Dataset entries
====================
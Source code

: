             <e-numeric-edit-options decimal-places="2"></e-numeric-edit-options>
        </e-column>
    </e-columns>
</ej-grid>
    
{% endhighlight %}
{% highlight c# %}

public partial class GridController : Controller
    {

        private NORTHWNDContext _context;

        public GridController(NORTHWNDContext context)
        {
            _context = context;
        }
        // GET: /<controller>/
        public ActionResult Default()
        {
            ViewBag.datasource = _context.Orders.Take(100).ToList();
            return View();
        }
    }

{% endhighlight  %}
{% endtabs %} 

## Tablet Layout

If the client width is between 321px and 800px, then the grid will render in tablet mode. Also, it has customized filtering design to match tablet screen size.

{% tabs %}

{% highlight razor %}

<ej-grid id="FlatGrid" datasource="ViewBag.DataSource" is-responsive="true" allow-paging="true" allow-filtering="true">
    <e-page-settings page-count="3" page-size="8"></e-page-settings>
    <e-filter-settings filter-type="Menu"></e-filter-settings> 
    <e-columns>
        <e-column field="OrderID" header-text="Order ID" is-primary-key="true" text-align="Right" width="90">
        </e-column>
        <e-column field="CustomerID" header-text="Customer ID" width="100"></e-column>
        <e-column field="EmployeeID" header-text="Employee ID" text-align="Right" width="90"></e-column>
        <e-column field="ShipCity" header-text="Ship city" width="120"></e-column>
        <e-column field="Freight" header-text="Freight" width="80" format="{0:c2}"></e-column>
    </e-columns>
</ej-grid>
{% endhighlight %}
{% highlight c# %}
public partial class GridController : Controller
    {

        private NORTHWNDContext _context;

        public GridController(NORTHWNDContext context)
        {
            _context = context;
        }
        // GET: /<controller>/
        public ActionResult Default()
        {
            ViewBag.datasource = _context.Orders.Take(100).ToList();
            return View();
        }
====================
● **Instructions for the task**
Would you set down, word for word, the lines from the opening of the entries above through the line with "## Tablet Layout", both included, and no others?

● **Result for this exercise**
Source code

:             <e-numeric-edit-options decimal-places="2"></e-numeric-edit-options>
        </e-column>
    </e-columns>
</ej-grid>
    
{% endhighlight %}
{% highlight c# %}

public partial class GridController : Controller
    {

        private NORTHWNDContext _context;

        public GridController(NORTHWNDContext context)
        {
            _context = context;
        }
        // GET: /<controller>/
        public ActionResult Default()
        {
            ViewBag.datasource = _context.Orders.Take(100).ToList();
            return View();
        }
    }

{% endhighlight  %}
{% endtabs %} 

## Tablet Layout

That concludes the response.